If this long, depressing, record of ineffectiveness hasn't in any way deterred the ICC from its faith in the "great market potential" for America cricket, it should certainly raise serious concerns for anyone, in both this country and abroad,  with the true interest of the game at heart.

The mission for the cricket community has always been clear, straightforward, and unequivocal: America is your market.  Cricket is your product.  You are the salesman.  How many sales have been made?  Not how many grounds have been built, not how many combines have been run, not how many clinics arranged, or tournaments  held, but how many mainstream Americans have been brought into the game in the capacity of players, spectators or any other form of active engagement?

With the readily available and widely used excuses of incompetent management, lack of funding, absence of opportunities, now dead and gone, the terrifying possibility (certainly terrifying in its implied finality) begins to loom over the game: that the cricket community  just does not know how to sell their game to Americans.
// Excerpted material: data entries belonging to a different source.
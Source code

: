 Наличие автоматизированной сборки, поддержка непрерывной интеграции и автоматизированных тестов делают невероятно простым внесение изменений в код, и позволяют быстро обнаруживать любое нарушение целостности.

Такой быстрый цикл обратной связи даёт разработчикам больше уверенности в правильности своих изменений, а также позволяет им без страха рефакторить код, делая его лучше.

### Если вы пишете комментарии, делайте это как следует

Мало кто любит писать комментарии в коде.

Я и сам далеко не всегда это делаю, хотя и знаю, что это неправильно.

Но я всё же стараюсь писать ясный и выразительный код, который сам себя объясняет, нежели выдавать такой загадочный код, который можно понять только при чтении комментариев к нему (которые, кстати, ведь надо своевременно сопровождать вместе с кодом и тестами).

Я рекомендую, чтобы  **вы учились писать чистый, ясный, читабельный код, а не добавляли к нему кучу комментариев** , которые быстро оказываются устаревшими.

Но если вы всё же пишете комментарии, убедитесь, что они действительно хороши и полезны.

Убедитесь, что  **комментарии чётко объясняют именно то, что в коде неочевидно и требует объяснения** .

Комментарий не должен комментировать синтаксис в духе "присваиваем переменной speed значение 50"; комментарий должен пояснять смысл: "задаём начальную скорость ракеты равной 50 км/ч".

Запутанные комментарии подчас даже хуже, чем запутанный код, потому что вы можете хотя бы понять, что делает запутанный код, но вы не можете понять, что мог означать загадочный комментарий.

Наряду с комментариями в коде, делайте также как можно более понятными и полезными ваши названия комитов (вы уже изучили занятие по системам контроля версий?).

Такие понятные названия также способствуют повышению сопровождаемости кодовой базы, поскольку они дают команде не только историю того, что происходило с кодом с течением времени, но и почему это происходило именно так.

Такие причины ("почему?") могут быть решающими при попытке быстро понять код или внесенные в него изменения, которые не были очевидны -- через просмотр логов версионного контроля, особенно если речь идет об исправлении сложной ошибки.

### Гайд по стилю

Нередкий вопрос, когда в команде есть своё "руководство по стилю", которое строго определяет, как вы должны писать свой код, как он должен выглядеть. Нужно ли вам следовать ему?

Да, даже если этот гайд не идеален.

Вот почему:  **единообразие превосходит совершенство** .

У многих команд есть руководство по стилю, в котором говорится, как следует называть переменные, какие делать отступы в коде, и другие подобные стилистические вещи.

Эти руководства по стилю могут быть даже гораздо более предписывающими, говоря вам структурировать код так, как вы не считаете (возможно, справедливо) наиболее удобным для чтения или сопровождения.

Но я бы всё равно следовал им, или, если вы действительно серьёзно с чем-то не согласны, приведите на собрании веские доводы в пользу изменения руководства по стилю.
That no matter how well funded, not matter how persistent, their efforts, the cricket community just seems to display a systemic inability to get mainstream Americans to recognize value in their product.

The reasons for this may be debated, but lengthy and close observation of the American cricket scene seems to point to the cricket community's inability to look at their game through the eyes of mainstream Americans, to put themselves in the shoes of the baseball  bred, hyperactive, Joe Average American and, above all, the inability (or unwillingness) to recognize that cricket will never be accepted by Americans as something  imposed upon them from without, but only as something that comes forth from within their own sporting culture, to recognize this game as "something of ours".
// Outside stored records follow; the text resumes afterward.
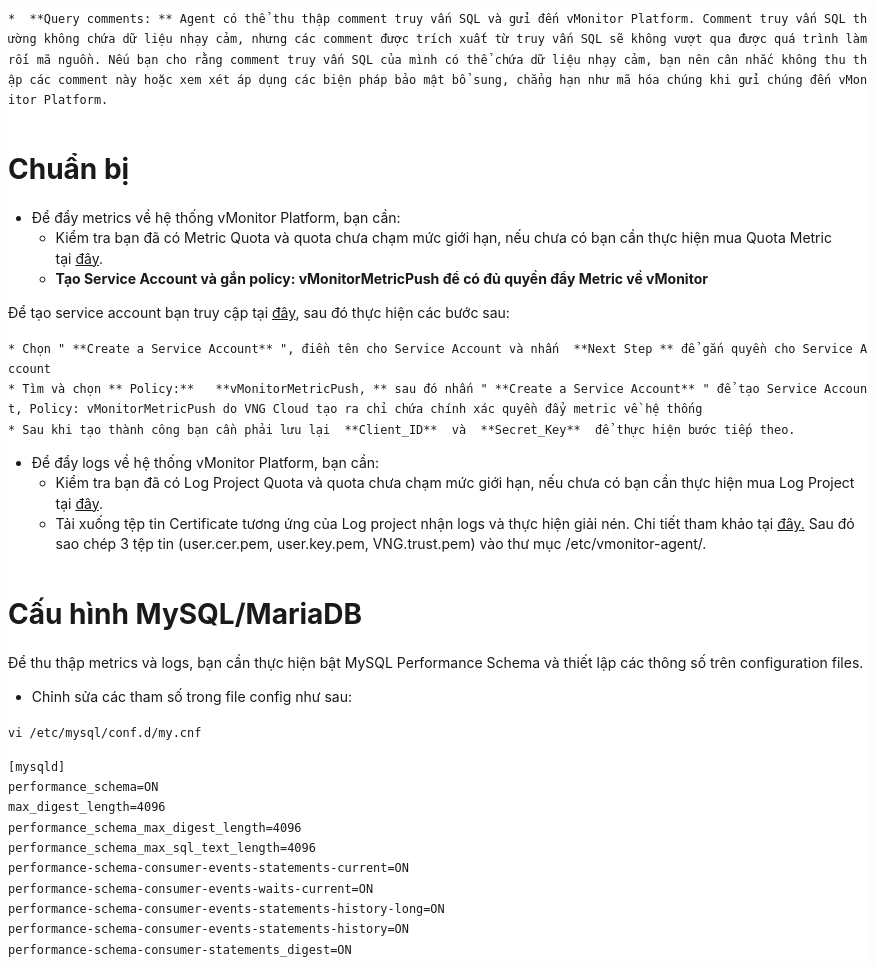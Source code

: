 
    *  **Query comments: ** Agent có thể thu thập comment truy vấn SQL và gửi đến vMonitor Platform. Comment truy vấn SQL thường không chứa dữ liệu nhạy cảm, nhưng các comment được trích xuất từ truy vấn SQL sẽ không vượt qua được quá trình làm rối mã nguồn. Nếu bạn cho rằng comment truy vấn SQL của mình có thể chứa dữ liệu nhạy cảm, bạn nên cân nhắc không thu thập các comment này hoặc xem xét áp dụng các biện pháp bảo mật bổ sung, chẳng hạn như mã hóa chúng khi gửi chúng đến vMonitor Platform.



    

    


# Chuẩn bị

* Để đẩy metrics về hệ thống vMonitor Platform, bạn cần: 
    * Kiểm tra bạn đã có Metric Quota và quota chưa chạm mức giới hạn, nếu chưa có bạn cần thực hiện mua Quota Metric tại [đây](https://docs.vngcloud.vn/pages/viewpage.action?pageId=31555658).
    *  **Tạo Service Account và gắn policy: vMonitorMetricPush để có đủ quyền đẩy Metric về vMonitor** 

Để tạo service account bạn truy cập tại [đây](https://hcm-3.console.vngcloud.vn/iam/service-accounts), sau đó thực hiện các bước sau:


    * Chọn " **Create a Service Account** ", điền tên cho Service Account và nhấn  **Next Step ** để gắn quyền cho Service Account
    * Tìm và chọn ** Policy:**   **vMonitorMetricPush, ** sau đó nhấn " **Create a Service Account** " để tạo Service Account, Policy: vMonitorMetricPush do VNG Cloud tạo ra chỉ chứa chính xác quyền đẩy metric về hệ thống
    * Sau khi tạo thành công bạn cần phải lưu lại  **Client_ID**  và  **Secret_Key**  để thực hiện bước tiếp theo.

    

    
* Để đẩy logs về hệ thống vMonitor Platform, bạn cần: 
    * Kiểm tra bạn đã có Log Project Quota và quota chưa chạm mức giới hạn, nếu chưa có bạn cần thực hiện mua Log Project tại [đây](https://docs.vngcloud.vn/pages/viewpage.action?pageId=31555637).
    * Tải xuống tệp tin Certificate tương ứng của Log project nhận logs và thực hiện giải nén. Chi tiết tham khảo tại [đây.](https://docs.vngcloud.vn/pages/viewpage.action?pageId=31555643) Sau đó sao chép 3 tệp tin (user.cer.pem, user.key.pem, VNG.trust.pem) vào thư mục /etc/vmonitor-agent/.

    


# Cấu hình MySQL/MariaDB
Để thu thập metrics và logs, bạn cần thực hiện bật MySQL Performance Schema và thiết lập các thông số trên configuration files. 


* Chỉnh sửa các tham số trong file config như sau:


```
vi /etc/mysql/conf.d/my.cnf
```



```
[mysqld]
performance_schema=ON
max_digest_length=4096
performance_schema_max_digest_length=4096
performance_schema_max_sql_text_length=4096
performance-schema-consumer-events-statements-current=ON
performance-schema-consumer-events-waits-current=ON
performance-schema-consumer-events-statements-history-long=ON
performance-schema-consumer-events-statements-history=ON
performance-schema-consumer-statements_digest=ON
```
And with only one member of the newly constituted USACricket board of directors born and raised in the United States (and this individual himself a first generation immigrant from a cricket country), which means this administration, like all other previous USA cricket administrations, will have no official input from mainstream America, any prospects that the reality of this crippling barrier will even be acknowledged, much less officially addressed, must remain bleak.

If the original plans outlined (more correctly dictated) for USA cricket by the ICC continue on course, all of this will most likely be dropped in the lap of the future CEO, who will be left to his own devices to somehow deliver on this elusive "great market potential."

But if the foregoing analysis is ever acknowledged, or accepted, as a new basis for future priorities and policies for American cricket development, then one, only one, and nothing but one, requirement should appear on the job description for that position: MUST BE ABLE TO SELL CRICKET TO AMERICANS.